Em entrevista exclusiva no Salão Oval ao jornal The Post, o presidente Donald Trump disse que não pretende comparecer ao Super Bowl deste ano, marcado para 8 de fevereiro, em San Francisco, na Califórnia.

Ele criticou os nomes escolhidos para o show do intervalo e cerimônia de abertura, respectivamente: Bad Bunny e Green Day, apontados por ele como críticos de sua gestão.

"Eu sou anti-eles. Eu penso que é uma terrível escolha. Tudo que isso faz é semear o ódio. Terrível", Trump afirmou, ao comentar a participação dos artistas.

Apesar das críticas, Trump declarou que a escalação musical não é o motivo principal para sua ausência, citando a distância como fator determinante.

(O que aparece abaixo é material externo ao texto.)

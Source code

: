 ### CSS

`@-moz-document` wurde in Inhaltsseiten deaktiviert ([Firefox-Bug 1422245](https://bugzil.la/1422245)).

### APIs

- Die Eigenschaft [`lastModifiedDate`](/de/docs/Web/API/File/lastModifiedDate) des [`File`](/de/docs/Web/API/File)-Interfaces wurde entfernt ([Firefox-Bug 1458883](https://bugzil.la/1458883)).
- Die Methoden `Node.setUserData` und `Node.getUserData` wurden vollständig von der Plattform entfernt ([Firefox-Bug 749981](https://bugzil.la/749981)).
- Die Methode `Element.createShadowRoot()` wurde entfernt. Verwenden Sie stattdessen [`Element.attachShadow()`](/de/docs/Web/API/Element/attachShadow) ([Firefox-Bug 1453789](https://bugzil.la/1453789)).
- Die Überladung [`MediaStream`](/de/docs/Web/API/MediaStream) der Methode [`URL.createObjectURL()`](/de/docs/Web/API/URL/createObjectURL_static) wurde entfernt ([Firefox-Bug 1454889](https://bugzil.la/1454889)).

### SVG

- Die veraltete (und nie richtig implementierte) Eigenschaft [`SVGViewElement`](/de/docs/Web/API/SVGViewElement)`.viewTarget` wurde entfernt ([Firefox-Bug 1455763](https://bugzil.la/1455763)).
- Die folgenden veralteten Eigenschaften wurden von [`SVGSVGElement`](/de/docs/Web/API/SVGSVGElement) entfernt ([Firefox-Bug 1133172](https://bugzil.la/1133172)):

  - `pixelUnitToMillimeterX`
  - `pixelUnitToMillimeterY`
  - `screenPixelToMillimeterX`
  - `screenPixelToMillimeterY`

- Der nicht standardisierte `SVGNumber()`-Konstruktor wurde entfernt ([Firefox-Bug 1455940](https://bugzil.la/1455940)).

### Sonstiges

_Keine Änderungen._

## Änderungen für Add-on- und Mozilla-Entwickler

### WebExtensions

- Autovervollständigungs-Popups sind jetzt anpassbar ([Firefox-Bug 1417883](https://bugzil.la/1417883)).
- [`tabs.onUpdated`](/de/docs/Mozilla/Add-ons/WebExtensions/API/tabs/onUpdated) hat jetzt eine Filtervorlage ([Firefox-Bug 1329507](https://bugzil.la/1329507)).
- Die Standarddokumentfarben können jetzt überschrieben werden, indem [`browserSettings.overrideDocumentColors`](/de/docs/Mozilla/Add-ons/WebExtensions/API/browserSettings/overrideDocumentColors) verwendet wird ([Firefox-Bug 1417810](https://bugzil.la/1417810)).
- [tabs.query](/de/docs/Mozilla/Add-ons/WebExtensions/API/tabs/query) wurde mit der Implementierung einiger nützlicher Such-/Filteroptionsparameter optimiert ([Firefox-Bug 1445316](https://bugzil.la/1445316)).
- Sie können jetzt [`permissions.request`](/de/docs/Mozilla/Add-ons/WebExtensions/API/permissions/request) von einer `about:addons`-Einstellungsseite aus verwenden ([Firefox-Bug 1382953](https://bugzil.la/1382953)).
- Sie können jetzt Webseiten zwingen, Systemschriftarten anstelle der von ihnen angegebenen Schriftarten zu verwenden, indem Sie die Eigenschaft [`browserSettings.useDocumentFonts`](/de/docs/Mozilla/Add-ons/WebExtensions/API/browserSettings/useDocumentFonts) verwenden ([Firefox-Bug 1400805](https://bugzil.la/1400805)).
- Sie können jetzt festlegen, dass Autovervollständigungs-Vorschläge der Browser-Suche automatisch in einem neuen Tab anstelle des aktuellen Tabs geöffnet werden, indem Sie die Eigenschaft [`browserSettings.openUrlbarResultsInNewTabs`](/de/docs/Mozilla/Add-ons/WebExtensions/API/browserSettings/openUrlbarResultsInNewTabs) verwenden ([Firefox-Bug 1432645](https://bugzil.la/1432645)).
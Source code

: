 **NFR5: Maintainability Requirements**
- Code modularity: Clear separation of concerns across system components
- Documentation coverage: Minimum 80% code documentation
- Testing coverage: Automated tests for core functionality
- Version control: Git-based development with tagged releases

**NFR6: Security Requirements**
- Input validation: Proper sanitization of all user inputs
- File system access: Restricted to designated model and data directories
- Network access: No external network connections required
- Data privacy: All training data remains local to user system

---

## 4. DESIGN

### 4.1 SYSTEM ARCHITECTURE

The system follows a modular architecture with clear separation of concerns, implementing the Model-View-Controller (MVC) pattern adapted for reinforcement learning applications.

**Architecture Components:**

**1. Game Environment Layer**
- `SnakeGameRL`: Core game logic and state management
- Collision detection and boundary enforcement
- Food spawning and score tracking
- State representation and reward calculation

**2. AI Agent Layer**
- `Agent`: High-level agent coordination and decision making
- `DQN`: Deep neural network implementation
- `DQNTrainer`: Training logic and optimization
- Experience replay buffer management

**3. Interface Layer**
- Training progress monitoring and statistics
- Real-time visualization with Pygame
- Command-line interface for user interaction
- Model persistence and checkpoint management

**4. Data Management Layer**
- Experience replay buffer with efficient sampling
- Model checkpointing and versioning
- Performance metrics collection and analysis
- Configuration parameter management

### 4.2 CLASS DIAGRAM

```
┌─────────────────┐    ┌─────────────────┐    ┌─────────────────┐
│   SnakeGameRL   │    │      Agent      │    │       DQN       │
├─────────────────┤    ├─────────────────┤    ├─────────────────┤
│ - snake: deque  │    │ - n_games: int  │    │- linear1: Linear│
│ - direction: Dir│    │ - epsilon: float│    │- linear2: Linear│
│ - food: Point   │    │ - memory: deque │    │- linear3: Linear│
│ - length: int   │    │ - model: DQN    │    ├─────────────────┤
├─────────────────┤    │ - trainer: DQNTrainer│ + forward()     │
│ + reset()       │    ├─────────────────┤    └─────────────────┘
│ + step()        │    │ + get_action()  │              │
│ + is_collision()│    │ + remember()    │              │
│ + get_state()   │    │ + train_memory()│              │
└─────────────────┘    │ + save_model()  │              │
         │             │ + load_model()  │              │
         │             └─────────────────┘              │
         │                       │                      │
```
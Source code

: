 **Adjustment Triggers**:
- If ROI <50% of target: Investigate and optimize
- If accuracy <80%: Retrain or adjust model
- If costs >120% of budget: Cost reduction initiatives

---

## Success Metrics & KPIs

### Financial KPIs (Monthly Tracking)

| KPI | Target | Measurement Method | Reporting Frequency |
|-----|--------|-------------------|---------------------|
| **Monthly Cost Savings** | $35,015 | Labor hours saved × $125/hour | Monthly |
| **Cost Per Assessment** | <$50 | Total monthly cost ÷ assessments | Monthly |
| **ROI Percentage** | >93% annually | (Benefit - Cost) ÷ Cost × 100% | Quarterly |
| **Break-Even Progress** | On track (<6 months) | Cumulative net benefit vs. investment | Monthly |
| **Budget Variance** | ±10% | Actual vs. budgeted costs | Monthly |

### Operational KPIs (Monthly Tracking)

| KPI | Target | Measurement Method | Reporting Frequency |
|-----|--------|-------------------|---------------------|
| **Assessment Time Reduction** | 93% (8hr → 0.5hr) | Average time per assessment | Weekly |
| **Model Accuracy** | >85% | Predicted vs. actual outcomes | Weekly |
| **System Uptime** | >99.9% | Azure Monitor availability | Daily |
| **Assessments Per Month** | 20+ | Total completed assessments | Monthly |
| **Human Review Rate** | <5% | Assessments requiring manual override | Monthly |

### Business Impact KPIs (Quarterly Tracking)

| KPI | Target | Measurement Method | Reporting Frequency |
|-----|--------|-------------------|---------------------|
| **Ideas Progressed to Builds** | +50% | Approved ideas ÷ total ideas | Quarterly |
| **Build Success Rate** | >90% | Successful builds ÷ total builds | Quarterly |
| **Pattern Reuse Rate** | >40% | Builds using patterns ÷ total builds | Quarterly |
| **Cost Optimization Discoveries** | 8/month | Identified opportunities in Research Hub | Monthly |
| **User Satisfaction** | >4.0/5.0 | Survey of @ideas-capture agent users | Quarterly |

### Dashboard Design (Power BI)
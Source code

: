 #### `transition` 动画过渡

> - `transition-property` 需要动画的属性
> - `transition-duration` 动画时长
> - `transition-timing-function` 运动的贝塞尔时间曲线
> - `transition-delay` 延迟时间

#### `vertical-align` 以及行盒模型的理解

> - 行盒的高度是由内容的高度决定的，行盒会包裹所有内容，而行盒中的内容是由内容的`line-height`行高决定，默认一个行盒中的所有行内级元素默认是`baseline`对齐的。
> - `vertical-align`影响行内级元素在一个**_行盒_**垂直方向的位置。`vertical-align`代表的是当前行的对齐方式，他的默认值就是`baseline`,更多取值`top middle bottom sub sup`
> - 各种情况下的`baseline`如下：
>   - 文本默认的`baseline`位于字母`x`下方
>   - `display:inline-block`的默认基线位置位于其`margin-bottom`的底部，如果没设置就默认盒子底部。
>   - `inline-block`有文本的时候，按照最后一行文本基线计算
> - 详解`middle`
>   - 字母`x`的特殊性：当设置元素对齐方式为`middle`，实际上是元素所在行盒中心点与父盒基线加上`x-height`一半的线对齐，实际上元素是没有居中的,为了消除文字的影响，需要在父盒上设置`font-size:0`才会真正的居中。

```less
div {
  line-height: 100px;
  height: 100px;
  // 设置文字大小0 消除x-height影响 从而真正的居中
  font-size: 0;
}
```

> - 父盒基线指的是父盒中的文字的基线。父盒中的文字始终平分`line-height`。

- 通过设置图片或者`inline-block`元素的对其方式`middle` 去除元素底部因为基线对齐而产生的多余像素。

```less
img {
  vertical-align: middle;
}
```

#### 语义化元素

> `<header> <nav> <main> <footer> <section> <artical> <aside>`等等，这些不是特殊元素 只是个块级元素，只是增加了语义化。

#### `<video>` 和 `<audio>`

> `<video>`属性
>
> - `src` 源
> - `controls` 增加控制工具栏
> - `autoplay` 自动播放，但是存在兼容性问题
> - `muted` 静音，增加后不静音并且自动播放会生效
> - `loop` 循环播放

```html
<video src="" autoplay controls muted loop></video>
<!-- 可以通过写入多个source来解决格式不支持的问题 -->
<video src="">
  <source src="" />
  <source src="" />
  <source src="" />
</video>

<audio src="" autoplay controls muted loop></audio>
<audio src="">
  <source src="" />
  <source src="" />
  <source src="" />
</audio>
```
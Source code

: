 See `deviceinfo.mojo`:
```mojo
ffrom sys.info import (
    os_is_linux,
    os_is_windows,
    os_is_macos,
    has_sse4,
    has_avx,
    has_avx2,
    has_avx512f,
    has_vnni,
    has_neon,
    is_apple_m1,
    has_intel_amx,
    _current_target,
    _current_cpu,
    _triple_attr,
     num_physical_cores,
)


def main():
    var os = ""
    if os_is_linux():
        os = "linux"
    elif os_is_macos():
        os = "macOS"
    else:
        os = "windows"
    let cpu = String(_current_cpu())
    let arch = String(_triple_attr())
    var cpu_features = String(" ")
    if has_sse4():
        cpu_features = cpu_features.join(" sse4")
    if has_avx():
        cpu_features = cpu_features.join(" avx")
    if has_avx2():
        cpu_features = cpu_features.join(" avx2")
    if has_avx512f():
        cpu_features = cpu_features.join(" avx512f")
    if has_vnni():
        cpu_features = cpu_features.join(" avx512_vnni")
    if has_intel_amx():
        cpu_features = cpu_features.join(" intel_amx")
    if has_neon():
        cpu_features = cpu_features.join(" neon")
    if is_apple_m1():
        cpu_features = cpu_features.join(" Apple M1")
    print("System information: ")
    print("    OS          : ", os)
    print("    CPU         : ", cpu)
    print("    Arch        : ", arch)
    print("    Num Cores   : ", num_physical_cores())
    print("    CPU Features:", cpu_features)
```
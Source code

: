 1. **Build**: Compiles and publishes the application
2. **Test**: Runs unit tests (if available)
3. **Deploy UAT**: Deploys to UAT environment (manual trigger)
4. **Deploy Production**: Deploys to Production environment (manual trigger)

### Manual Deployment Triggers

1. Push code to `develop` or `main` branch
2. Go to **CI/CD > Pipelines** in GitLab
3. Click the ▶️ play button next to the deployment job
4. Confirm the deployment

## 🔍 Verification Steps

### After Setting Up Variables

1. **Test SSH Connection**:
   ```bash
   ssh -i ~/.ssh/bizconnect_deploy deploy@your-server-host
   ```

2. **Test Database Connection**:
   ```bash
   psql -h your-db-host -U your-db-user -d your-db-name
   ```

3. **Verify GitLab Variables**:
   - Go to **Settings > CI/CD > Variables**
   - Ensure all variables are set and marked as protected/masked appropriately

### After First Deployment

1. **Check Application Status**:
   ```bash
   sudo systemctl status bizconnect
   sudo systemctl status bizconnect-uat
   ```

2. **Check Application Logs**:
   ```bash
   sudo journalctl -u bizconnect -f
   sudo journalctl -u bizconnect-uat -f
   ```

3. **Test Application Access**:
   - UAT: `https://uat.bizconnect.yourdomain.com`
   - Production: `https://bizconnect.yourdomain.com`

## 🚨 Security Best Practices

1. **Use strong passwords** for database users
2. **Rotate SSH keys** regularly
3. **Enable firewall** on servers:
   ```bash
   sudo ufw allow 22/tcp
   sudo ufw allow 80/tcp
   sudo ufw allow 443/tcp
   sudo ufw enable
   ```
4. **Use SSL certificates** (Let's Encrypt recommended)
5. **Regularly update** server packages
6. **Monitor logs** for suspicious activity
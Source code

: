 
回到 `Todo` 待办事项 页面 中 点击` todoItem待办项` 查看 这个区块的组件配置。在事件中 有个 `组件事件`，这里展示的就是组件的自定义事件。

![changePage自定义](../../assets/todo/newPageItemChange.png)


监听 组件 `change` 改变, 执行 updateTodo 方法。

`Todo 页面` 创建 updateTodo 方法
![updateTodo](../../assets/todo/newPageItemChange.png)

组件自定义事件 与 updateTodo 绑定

"É muito longe. Eu iria. Tenho muita experiência no Super Bowl. Eles gostam de mim", disse.

Em seguida, o presidente completou: "Eu iria se, sabe, fosse um pouco mais curta (a distância)".

O jornal The Post também destacou que Bad Bunny já se posicionou publicamente contra Trump e lançou a música "NUEVAYoL", que inclui uma fala imitando o presidente.

Já o vocalista Billie Joe Armstrong, do Green Day, manifestou apoio recente a protestos contra deportações em Minnesota, dizendo ser contra o movimento MAGA (Make America Great Again) e que foi lema da campanha presidencial de Trump.

Trump esteve no Super Bowl do ano passado, em New Orleans, entre Kansas City Chiefs e Philadelphia Eagles, partida vencida pelos Eagles.